El movimiento que se desencadenó primero en Túnez a finales del 2010 y que desde allí se extendió con rapidez por toda la zona fue visto con simpatía por los gobiernos de Europa y de Estados Unidos y respaldado por sus opiniones públicas. Las revueltas populares consiguieron la caída de los regímenes autoritarios de Túnez y El Cairo en el plazo de dos meses: los presidentes Ben Alí y Hosni Mubarak se vieron obligados a abandonar el cargo y abrieron la vía a la democratización de países en los que no se había conocido otra forma de gobierno que los regímenes autoritarios. El proceso daría un giro con el derrocamiento y posterior asesinato del dictador libio Muamar El Gadafi, uno de los personajes más controvertidos que ha dado la historia de la segunda mitad del siglo XX, que supo mantenerse décadas en el poder jugando al ratón y al gato con Occidente y que tenía la llave de una de las zonas de mayor riqueza petrolífera. En Siria, el presidente Bachar Al-Assad libra una cruenta contienda civil que lo tiene aislado, que ya sólo puede terminar con su abandono del poder y que introduce un factor de enorme incertidumbre en la zona más caliente del mundo.

El balance que se puede hacer de lo que se dio en llamar la primavera árabe  es descorazonador. La democracia no se ha abierto paso en una región donde nunca la hubo y  que se ha convertido en el principal peligro para la estabilidad mundial. Occidente mira con más que justificada preocupación a lo que ocurre en el amplio arco que empieza en Mauritania y termina en el Golfo Pérsico. Allí nos jugamos los actuales suministros energéticos y buena parte de las reservas del futuro. Y si se mira el mapa de la zona, quizás sólo podamos encontrar cierta estabilidad en países como Marruecos, que cada vez mira más a Europa y menos a sus vecinos, y que supo ponerse de espaldas al temporal anunciando tímidas reformas,  o en férreas monarquías feudales como Arabia Saudí. Pero piezas clave del tablero, como Egipto, son una caja de bombas donde cualquier cosa es posible. Allí Mohammed Morsi ha ganado dos elecciones: la que le llevó al poder tras el derrocamiento de Mubarak y la que le permitió elaborar una Constitución de corte islamista.
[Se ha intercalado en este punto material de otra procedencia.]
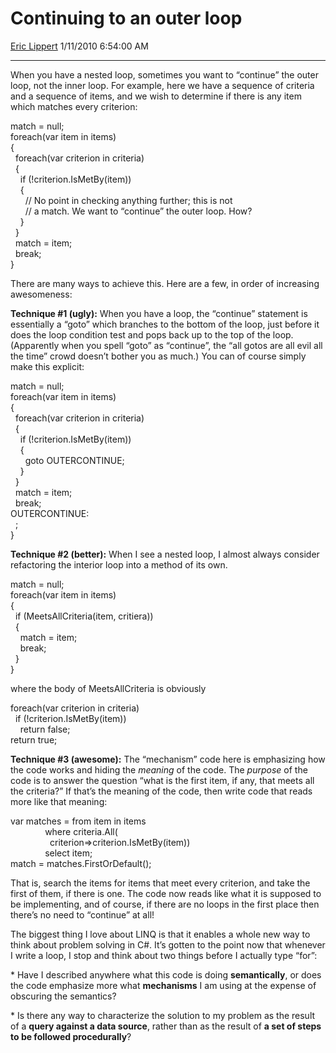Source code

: # Continuing to an outer loop

[Eric Lippert](https://social.msdn.microsoft.com/profile/Eric%20Lippert) 1/11/2010 6:54:00 AM

-----

When you have a nested loop, sometimes you want to “continue” the outer loop, not the inner loop. For example, here we have a sequence of criteria and a sequence of items, and we wish to determine if there is any item which matches every criterion:

 

match = null;  
foreach(var item in items)  
{  
  foreach(var criterion in criteria)  
  {  
    if (\!criterion.IsMetBy(item))  
    {  
      // No point in checking anything further; this is not  
      // a match. We want to “continue” the outer loop. How?  
    }  
  }  
  match = item;  
  break;  
}

There are many ways to achieve this. Here are a few, in order of increasing awesomeness:

**Technique \#1 (ugly):** When you have a loop, the “continue” statement is essentially a “goto” which branches to the bottom of the loop, just before it does the loop condition test and pops back up to the top of the loop. (Apparently when you spell “goto” as “continue”, the “all gotos are all evil all the time” crowd doesn’t bother you as much.) You can of course simply make this explicit:

 

match = null;  
foreach(var item in items)  
{  
  foreach(var criterion in criteria)  
  {  
    if (\!criterion.IsMetBy(item))  
    {  
      goto OUTERCONTINUE;  
    }  
  }  
  match = item;  
  break;  
OUTERCONTINUE:  
  ;  
}

**Technique \#2 (better):** When I see a nested loop, I almost always consider refactoring the interior loop into a method of its own.

 

match = null;  
foreach(var item in items)  
{  
  if (MeetsAllCriteria(item, critiera))  
  {  
    match = item;  
    break;  
  }  
}

where the body of MeetsAllCriteria is obviously

 

foreach(var criterion in criteria)  
  if (\!criterion.IsMetBy(item))  
    return false;  
return true;

**Technique \#3 (awesome):** The “mechanism” code here is emphasizing how the code works and hiding the *meaning* of the code. The *purpose* of the code is to answer the question “what is the first item, if any, that meets all the criteria?” If that’s the meaning of the code, then write code that reads more like that meaning:

 

var matches = from item in items  
              where criteria.All(  
                criterion=\>criterion.IsMetBy(item))  
              select item;  
match = matches.FirstOrDefault();

That is, search the items for items that meet every criterion, and take the first of them, if there is one. The code now reads like what it is supposed to be implementing, and of course, if there are no loops in the first place then there’s no need to “continue” at all\!

The biggest thing I love about LINQ is that it enables a whole new way to think about problem solving in C\#. It’s gotten to the point now that whenever I write a loop, I stop and think about two things before I actually type “for”:

\* Have I described anywhere what this code is doing **semantically**, or does the code emphasize more what **mechanisms** I am using at the expense of obscuring the semantics?

\* Is there any way to characterize the solution to my problem as the result of a **query against a data source**, rather than as the result of **a set of steps to be followed procedurally**?

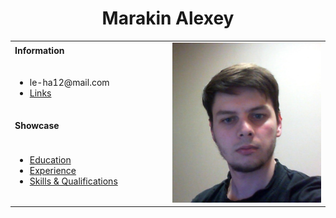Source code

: <h1 align="center">Marakin Alexey</h1>
<table>
  <tbody>
    <tr>
      <td><b>Information</b></td>
      <td width="50%" rowspan="4">
        <img alt="Photo" src="./assets/images/photo.jpg" />
      </td>
    </tr>
    <tr>
      <td>
        <ul>
          <li>le-ha12@mail.com</li>
          <li><a href="./pages/links.md">Links</a></li>
        </ul>
      </td>
    </tr>
    <tr><td><b>Showcase</b></td></tr>
    <tr>
      <td width="50%">
        <ul>
          <li><a href="./pages/education.md">Education</a></li>
          <li><a href="./pages/experience.md">Experience</a></li>
          <li><a href="./pages/qualifications.md">Skills & Qualifications</a></li>
          </li>
        </ul>
      </td>
    </tr>
  </tbody>
</table>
Pero, lejos de lograr un clima de normalidad, la política de Morsi ha fortalecido a una oposición que ha vuelto a llenar la plaza Tahrir de enfurecidos manifestantes, se ha enfrentado al Poder Judicial, y el Ejército, el verdadero factor de poder en Egipto, ya le ha advertido que actuará si el presidente no logra llevar la tranquilidad al país.

En Libia la situación es incluso peor. La caída de Gadafi, en la que fue decisiva la intervención de la OTAN, dejó un vacío de poder en Trípoli que las nuevas autoridades impuestas por Occidente no pudieron llenar. En un país tribal, lleno de armas y donde las milicias de carácter islamista ejercen cada vez mayor control, el Estado no existe más allá de la capital o alguna gran ciudad, como demostró el ataque al consulado de Estados Unidos en Bengasi que costó la vida al embajador norteamericano en el país.

El tercer foco de tensión es Siria, donde la represión ejercida por Al-Assad ha metido al país en una espiral de sangre y terror que parece propia de las guerras de siglos atrás. La caída del régimen sirio se da por segura. Pero lo que venga detrás puede ser una república islámica que agrave todavía más las cosas. Mientras tanto el conflicto se eterniza y cuando se escriben estas líneas parece muy lejos de terminar.

La guerra contra los islamistas en Malí, que amenaza con convertirse en un nuevo Afganistán y donde el resto de Europa ha dejado sola a Francia, completa un rompecabezas en el que Estados Unidos y la Unión Europea se juegan mucho, pero que no pierden de vista ni China ni Rusia. La partida de ajedrez quizás está todavía en sus primeros movimientos. Pero lo que ya está claro es que la primavera árabe no floreció.